TASK GOAL: Only a number is wanted here: the count of lines in the entries below that contain the word "kubectl".

+++ DATA FOR REVIEW

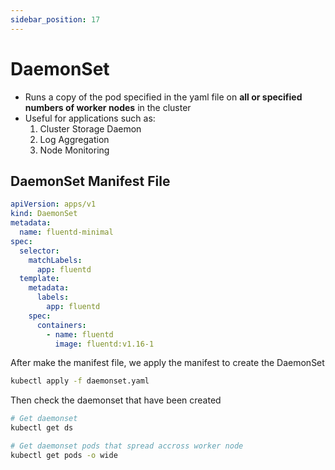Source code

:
 ```yaml
---
sidebar_position: 17
---
```


# DaemonSet

- Runs a copy of the pod specified in the yaml file on **all or specified numbers of worker nodes** in the cluster
- Useful for applications such as:
  1. Cluster Storage Daemon
  2. Log Aggregation
  3. Node Monitoring

## DaemonSet Manifest File

```yaml title='daemonset.yaml'
apiVersion: apps/v1
kind: DaemonSet
metadata:
  name: fluentd-minimal
spec:
  selector:
    matchLabels:
      app: fluentd
  template:
    metadata:
      labels:
        app: fluentd
    spec:
      containers:
        - name: fluentd
          image: fluentd:v1.16-1
```

After make the manifest file, we apply the manifest to create the DaemonSet

```bash
kubectl apply -f daemonset.yaml
```

Then check the daemonset that have been created

```bash
# Get daemonset
kubectl get ds

# Get daemonset pods that spread accross worker node
kubectl get pods -o wide
```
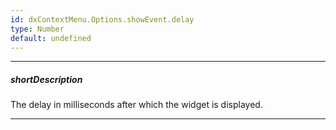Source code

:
 ```yaml
---
id: dxContextMenu.Options.showEvent.delay
type: Number
default: undefined
---
```

---
##### shortDescription
The delay in milliseconds after which the widget is displayed.

---
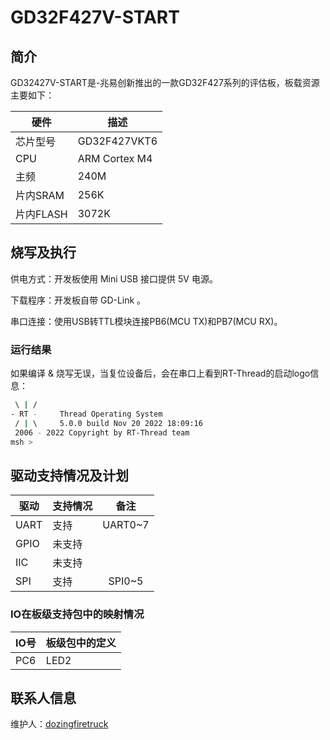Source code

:# GD32F427V-START

## 简介

GD32427V-START是-兆易创新推出的一款GD32F427系列的评估板，板载资源主要如下：

| 硬件      | 描述          |
| --------- | ------------- |
| 芯片型号  | GD32F427VKT6  |
| CPU       | ARM Cortex M4 |
| 主频      | 240M          |
| 片内SRAM  | 256K          |
| 片内FLASH | 3072K         |


## 烧写及执行

供电方式：开发板使用 Mini USB 接口提供 5V 电源。

下载程序：开发板自带 GD-Link 。

串口连接：使用USB转TTL模块连接PB6(MCU TX)和PB7(MCU RX)。

### 运行结果

如果编译 & 烧写无误，当复位设备后，会在串口上看到RT-Thread的启动logo信息：

```bash
 \ | /
- RT -     Thread Operating System
 / | \     5.0.0 build Nov 20 2022 18:09:16
 2006 - 2022 Copyright by RT-Thread team
msh >

```
## 驱动支持情况及计划

| 驱动      | 支持情况 |            备注            |
| --------- | -------- | :------------------------: |
| UART      | 支持     |          UART0~7           |
| GPIO      | 未支持   |                            |
| IIC       | 未支持   |                            |
| SPI       | 支持     |           SPI0~5           |


### IO在板级支持包中的映射情况

| IO号 | 板级包中的定义 |
| ---- | -------------- |
| PC6  | LED2           |


## 联系人信息

维护人：[dozingfiretruck](https://github.com/dozingfiretruck)
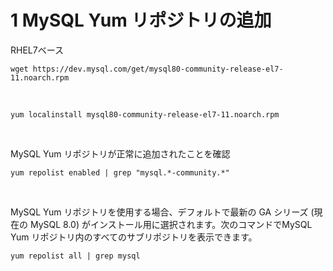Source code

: # 1 MySQL Yum リポジトリの追加


RHEL7ベース

```
wget https://dev.mysql.com/get/mysql80-community-release-el7-11.noarch.rpm
```

<br>

```
yum localinstall mysql80-community-release-el7-11.noarch.rpm
```

<br>

MySQL Yum リポジトリが正常に追加されたことを確認

```
yum repolist enabled | grep "mysql.*-community.*"
```

<br>

MySQL Yum リポジトリを使用する場合、デフォルトで最新の GA シリーズ (現在の MySQL 8.0) がインストール用に選択されます。次のコマンドでMySQL Yum リポジトリ内のすべてのサブリポジトリを表示できます。


```
yum repolist all | grep mysql
```

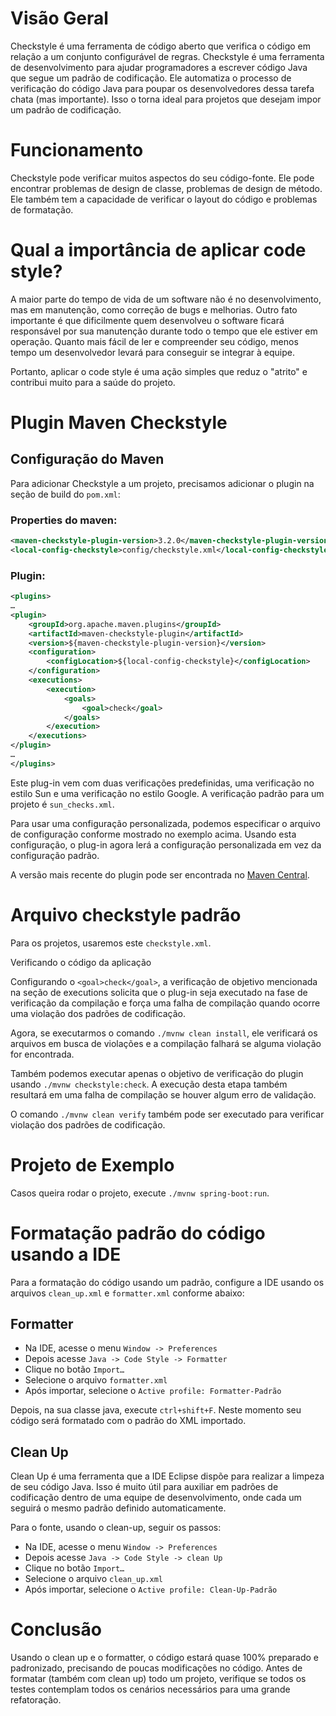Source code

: # Visão Geral

Checkstyle é uma ferramenta de código aberto que verifica o código em relação a um conjunto configurável de regras. Checkstyle é uma ferramenta de desenvolvimento para ajudar programadores a escrever código Java que segue um padrão de codificação. Ele automatiza o processo de verificação do código Java para poupar os desenvolvedores dessa tarefa chata (mas importante). Isso o torna ideal para projetos que desejam impor um padrão de codificação.

# Funcionamento

Checkstyle pode verificar muitos aspectos do seu código-fonte. Ele pode encontrar problemas de design de classe, problemas de design de método. Ele também tem a capacidade de verificar o layout do código e problemas de formatação.

# Qual a importância de aplicar code style?

A maior parte do tempo de vida de um software não é no desenvolvimento, mas em manutenção, como correção de bugs e melhorias. Outro fato importante é que dificilmente quem desenvolveu o software ficará responsável por sua manutenção durante todo o tempo que ele estiver em operação. Quanto mais fácil de ler e compreender seu código, menos tempo um desenvolvedor levará para conseguir se integrar à equipe.

Portanto, aplicar o code style é uma ação simples que reduz o "atrito" e contribui muito para a saúde do projeto.

# Plugin Maven Checkstyle

## Configuração do Maven

Para adicionar Checkstyle a um projeto, precisamos adicionar o plugin na seção de build do `pom.xml`:

### Properties do maven:

```xml
<maven-checkstyle-plugin-version>3.2.0</maven-checkstyle-plugin-version>
<local-config-checkstyle>config/checkstyle.xml</local-config-checkstyle>
```

### Plugin:

```xml
<plugins>
…
<plugin>
    <groupId>org.apache.maven.plugins</groupId>
    <artifactId>maven-checkstyle-plugin</artifactId>
    <version>${maven-checkstyle-plugin-version}</version>
    <configuration>
        <configLocation>${local-config-checkstyle}</configLocation>
    </configuration>
    <executions>
        <execution>
            <goals>
                <goal>check</goal>
            </goals>
        </execution>
    </executions>
</plugin>
…
</plugins>
```

Este plug-in vem com duas verificações predefinidas, uma verificação no estilo Sun e uma verificação no estilo Google. A verificação padrão para um projeto é `sun_checks.xml`.

Para usar uma configuração personalizada, podemos especificar o arquivo de configuração conforme mostrado no exemplo acima. Usando esta configuração, o plug-in agora lerá a configuração personalizada em vez da configuração padrão.

A versão mais recente do plugin pode ser encontrada no [Maven Central](https://mvnrepository.com/artifact/org.apache.maven.plugins/maven-site-plugin/3.12.1).

# Arquivo checkstyle padrão

Para os projetos, usaremos este `checkstyle.xml`.

Verificando o código da aplicação

Configurando o `<goal>check</goal>`, a verificação de objetivo mencionada na seção de executions solicita que o plug-in seja executado na fase de verificação da compilação e força uma falha de compilação quando ocorre uma violação dos padrões de codificação.

Agora, se executarmos o comando `./mvnw clean install`, ele verificará os arquivos em busca de violações e a compilação falhará se alguma violação for encontrada.

Também podemos executar apenas o objetivo de verificação do plugin usando `./mvnw checkstyle:check`. A execução desta etapa também resultará em uma falha de compilação se houver algum erro de validação.

O comando `./mvnw clean verify` também pode ser executado para verificar violação dos padrões de codificação.

# Projeto de Exemplo

Casos queira rodar o projeto, execute `./mvnw spring-boot:run`.

# Formatação padrão do código usando a IDE

Para a formatação do código usando um padrão, configure a IDE usando os arquivos `clean_up.xml` e `formatter.xml` conforme abaixo:

## Formatter

- Na IDE, acesse o menu `Window -> Preferences`
- Depois acesse `Java -> Code Style -> Formatter`
- Clique no botão `Import…`
- Selecione o arquivo `formatter.xml`
- Após importar, selecione o `Active profile: Formatter-Padrão`

Depois, na sua classe java, execute `ctrl+shift+F`. Neste momento seu código será formatado com o padrão do XML importado.

## Clean Up

Clean Up é uma ferramenta que a IDE Eclipse dispõe para realizar a limpeza de seu código Java. Isso é muito útil para auxiliar em padrões de codificação dentro de uma equipe de desenvolvimento, onde cada um seguirá o mesmo padrão definido automaticamente.

Para o fonte, usando o clean-up, seguir os passos:

- Na IDE, acesse o menu `Window -> Preferences`
- Depois acesse `Java -> Code Style -> clean Up`
- Clique no botão `Import…`
- Selecione o arquivo `clean_up.xml`
- Após importar, selecione o `Active profile: Clean-Up-Padrão`

# Conclusão

Usando o clean up e o formatter, o código estará quase 100% preparado e padronizado, precisando de poucas modificações no código. Antes de formatar (também com clean up) todo um projeto, verifique se todos os testes contemplam todos os cenários necessários para uma grande refatoração.




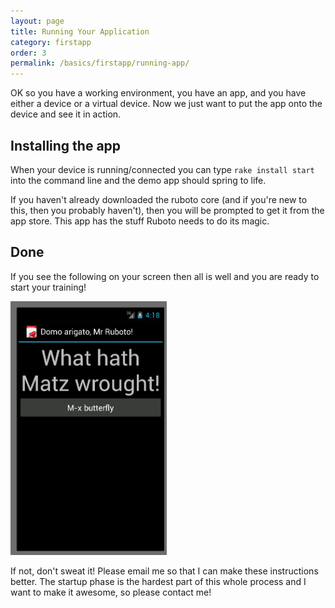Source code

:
 ```yaml
---
layout: page
title: Running Your Application
category: firstapp
order: 3
permalink: /basics/firstapp/running-app/
---
```


OK so you have a working environment, you have an app, and you have either a device or a
virtual device. Now we just want to put the app onto the device and see it in action.

## Installing the app

When your device is running/connected you can type `rake install start` into the command line
and the demo app should spring to life.

If you haven't already downloaded the ruboto core (and if you're new to this,
then you probably haven't), then you will be prompted to get it from
the app store. This app has the stuff Ruboto needs to do its magic.

## Done

If you see the following on your screen then all is well and you are ready to start your training!

<img src="https://raw.githubusercontent.com/KCErb/hello-ruboto/master/static/firstapp/quick_start.png" alt="What hath Matz wrought?!" width="250px" />


If not, don't sweat it! Please email me so that I can make these instructions better. The startup
phase is the hardest part of this whole process and I want to make it awesome, so please contact me!
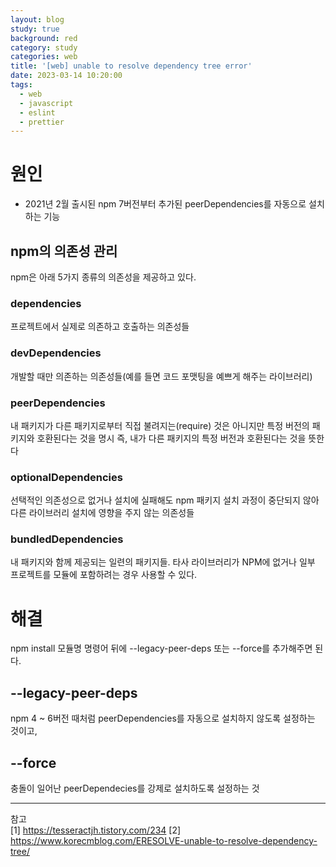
 ```yaml
---
layout: blog
study: true
background: red
category: study
categories: web
title: '[web] unable to resolve dependency tree error'
date: 2023-03-14 10:20:00
tags:
  - web
  - javascript
  - eslint
  - prettier
---
```


# 원인

- 2021년 2월 출시된 npm 7버전부터 추가된 peerDependencies를 자동으로 설치하는 기능

## npm의 의존성 관리

npm은 아래 5가지 종류의 의존성을 제공하고 있다.

### dependencies

프로젝트에서 실제로 의존하고 호출하는 의존성들

### devDependencies

개발할 때만 의존하는 의존성들(예를 들면 코드 포맷팅을 예쁘게 해주는 라이브러리)

### peerDependencies

내 패키지가 다른 패키지로부터 직접 불려지는(require) 것은 아니지만 특정 버전의 패키지와 호환된다는 것을 명시
즉, 내가 다른 패키지의 특정 버전과 호환된다는 것을 뜻한다

### optionalDependencies

선택적인 의존성으로 없거나 설치에 실패해도 npm 패키지 설치 과정이 중단되지 않아 다른 라이브러리 설치에 영향을 주지 않는 의존성들

### bundledDependencies

내 패키지와 함께 제공되는 일련의 패키지들. 타사 라이브러리가 NPM에 없거나 일부 프로젝트를 모듈에 포함하려는 경우 사용할 수 있다.

# 해결

npm install 모듈명 명령어 뒤에 --legacy-peer-deps 또는 --force를 추가해주면 된다.

## --legacy-peer-deps

npm 4 ~ 6버전 때처럼 peerDependencies를 자동으로 설치하지 않도록 설정하는 것이고,

## --force

충돌이 일어난 peerDependecies를 강제로 설치하도록 설정하는 것

___
참고  
[1] https://tesseractjh.tistory.com/234
[2] https://www.korecmblog.com/ERESOLVE-unable-to-resolve-dependency-tree/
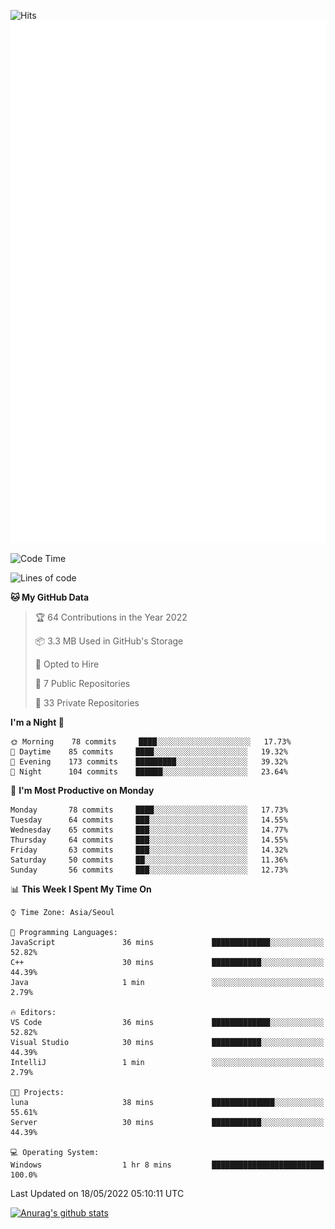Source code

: ![Hits](https://hits.seeyoufarm.com/api/count/incr/badge.svg?url=https%3A%2F%2Fgithub.com%2Fkokose1234&count_bg=%2379C83D&title_bg=%23555555&icon=apple.svg&icon_color=%23E7E7E7&title=hits&edge_flat=false)
<br/>
![Metrics](https://github.com/kokose1234/kokose1234/blob/main/github-metrics.svg)

<!--START_SECTION:waka-->
![Code Time](http://img.shields.io/badge/Code%20Time-640%20hrs%207%20mins-blue)

![Lines of code](https://img.shields.io/badge/From%20Hello%20World%20I%27ve%20Written-2%20Million%20lines%20of%20code-blue)

**🐱 My GitHub Data** 

> 🏆 64 Contributions in the Year 2022
 > 
> 📦 3.3 MB Used in GitHub's Storage 
 > 
> 💼 Opted to Hire
 > 
> 📜 7 Public Repositories 
 > 
> 🔑 33 Private Repositories  
 > 
**I'm a Night 🦉** 

```text
🌞 Morning    78 commits     ████░░░░░░░░░░░░░░░░░░░░░   17.73% 
🌆 Daytime    85 commits     ████░░░░░░░░░░░░░░░░░░░░░   19.32% 
🌃 Evening    173 commits    █████████░░░░░░░░░░░░░░░░   39.32% 
🌙 Night      104 commits    ██████░░░░░░░░░░░░░░░░░░░   23.64%

```
📅 **I'm Most Productive on Monday** 

```text
Monday       78 commits     ████░░░░░░░░░░░░░░░░░░░░░   17.73% 
Tuesday      64 commits     ███░░░░░░░░░░░░░░░░░░░░░░   14.55% 
Wednesday    65 commits     ███░░░░░░░░░░░░░░░░░░░░░░   14.77% 
Thursday     64 commits     ███░░░░░░░░░░░░░░░░░░░░░░   14.55% 
Friday       63 commits     ███░░░░░░░░░░░░░░░░░░░░░░   14.32% 
Saturday     50 commits     ██░░░░░░░░░░░░░░░░░░░░░░░   11.36% 
Sunday       56 commits     ███░░░░░░░░░░░░░░░░░░░░░░   12.73%

```


📊 **This Week I Spent My Time On** 

```text
⌚︎ Time Zone: Asia/Seoul

💬 Programming Languages: 
JavaScript               36 mins             █████████████░░░░░░░░░░░░   52.82% 
C++                      30 mins             ███████████░░░░░░░░░░░░░░   44.39% 
Java                     1 min               ░░░░░░░░░░░░░░░░░░░░░░░░░   2.79%

🔥 Editors: 
VS Code                  36 mins             █████████████░░░░░░░░░░░░   52.82% 
Visual Studio            30 mins             ███████████░░░░░░░░░░░░░░   44.39% 
IntelliJ                 1 min               ░░░░░░░░░░░░░░░░░░░░░░░░░   2.79%

🐱‍💻 Projects: 
luna                     38 mins             ██████████████░░░░░░░░░░░   55.61% 
Server                   30 mins             ███████████░░░░░░░░░░░░░░   44.39%

💻 Operating System: 
Windows                  1 hr 8 mins         █████████████████████████   100.0%

```


 Last Updated on 18/05/2022 05:10:11 UTC
<!--END_SECTION:waka-->

[![Anurag's github stats](https://github-readme-stats.vercel.app/api?username=kokose1234&theme=dracula)](https://github.com/anuraghazra/github-readme-stats)



	
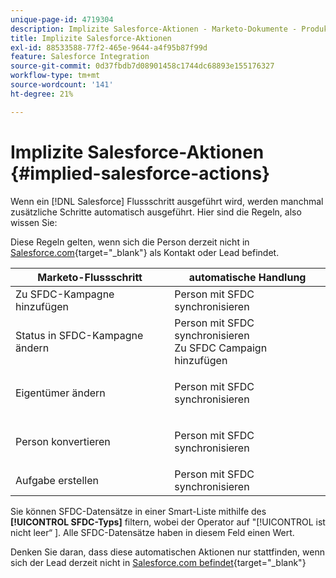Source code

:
 ```yaml
---
unique-page-id: 4719304
description: Implizite Salesforce-Aktionen - Marketo-Dokumente - Produktdokumentation
title: Implizite Salesforce-Aktionen
exl-id: 88533588-77f2-465e-9644-a4f95b87f99d
feature: Salesforce Integration
source-git-commit: 0d37fbdb7d08901458c1744dc68893e155176327
workflow-type: tm+mt
source-wordcount: '141'
ht-degree: 21%

---
```


# Implizite Salesforce-Aktionen {#implied-salesforce-actions}

Wenn ein [!DNL Salesforce] Flussschritt ausgeführt wird, werden manchmal zusätzliche Schritte automatisch ausgeführt. Hier sind die Regeln, also wissen Sie:

Diese Regeln gelten, wenn sich die Person derzeit nicht in [Salesforce.com](https://Salesforce.com){target="_blank"} als Kontakt oder Lead befindet.

<table> 
 <thead> 
  <tr> 
   <th>Marketo-Flussschritt</th> 
   <th>automatische Handlung</th> 
  </tr> 
 </thead> 
 <tbody> 
  <tr> 
   <td>Zu SFDC-Kampagne hinzufügen</td> 
   <td>Person mit SFDC synchronisieren</td> 
  </tr> 
  <tr> 
   <td>Status in SFDC-Kampagne ändern</td> 
   <td>Person mit SFDC synchronisieren<br> Zu SFDC Campaign hinzufügen</td> 
  </tr> 
  <tr> 
   <td>Eigentümer ändern</td> 
   <td><p>Person mit SFDC synchronisieren</p></td> 
  </tr> 
  <tr> 
   <td>Person konvertieren</td> 
   <td><p>Person mit SFDC synchronisieren</p></td> 
  </tr> 
  <tr> 
   <td>Aufgabe erstellen</td> 
   <td>Person mit SFDC synchronisieren</td> 
  </tr> 
 </tbody> 
</table>

Sie können SFDC-Datensätze in einer Smart-Liste mithilfe des **[!UICONTROL SFDC-Typs]** filtern, wobei der Operator auf &quot;[!UICONTROL ist nicht leer“ &#x200B;]. Alle SFDC-Datensätze haben in diesem Feld einen Wert.

Denken Sie daran, dass diese automatischen Aktionen nur stattfinden, wenn sich der Lead derzeit nicht in [Salesforce.com befindet](https://salesforce.com){target="_blank"}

++++++

SOLUTION BELOW: 3